▶ [Directions for this task] Give back the lines of the records exactly, starting at the first and ending at the one with "对我来说，一切凭记忆力能做到".

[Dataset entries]
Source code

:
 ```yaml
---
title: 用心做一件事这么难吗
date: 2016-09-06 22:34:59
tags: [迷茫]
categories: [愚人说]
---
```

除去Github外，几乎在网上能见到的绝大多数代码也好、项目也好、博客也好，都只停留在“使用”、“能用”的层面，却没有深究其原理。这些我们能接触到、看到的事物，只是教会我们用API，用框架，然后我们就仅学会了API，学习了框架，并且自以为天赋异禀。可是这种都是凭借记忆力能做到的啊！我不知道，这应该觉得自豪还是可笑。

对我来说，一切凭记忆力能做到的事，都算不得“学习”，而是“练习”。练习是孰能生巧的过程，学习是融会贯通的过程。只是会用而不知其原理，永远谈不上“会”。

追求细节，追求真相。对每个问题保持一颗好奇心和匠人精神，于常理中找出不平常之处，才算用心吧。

▶ [Result for this task]
Source code

:
 ```yaml
---
title: 用心做一件事这么难吗
date: 2016-09-06 22:34:59
tags: [迷茫]
categories: [愚人说]
---
```

除去Github外，几乎在网上能见到的绝大多数代码也好、项目也好、博客也好，都只停留在“使用”、“能用”的层面，却没有深究其原理。这些我们能接触到、看到的事物，只是教会我们用API，用框架，然后我们就仅学会了API，学习了框架，并且自以为天赋异禀。可是这种都是凭借记忆力能做到的啊！我不知道，这应该觉得自豪还是可笑。

对我来说，一切凭记忆力能做到的事，都算不得“学习”，而是“练习”。练习是孰能生巧的过程，学习是融会贯通的过程。只是会用而不知其原理，永远谈不上“会”。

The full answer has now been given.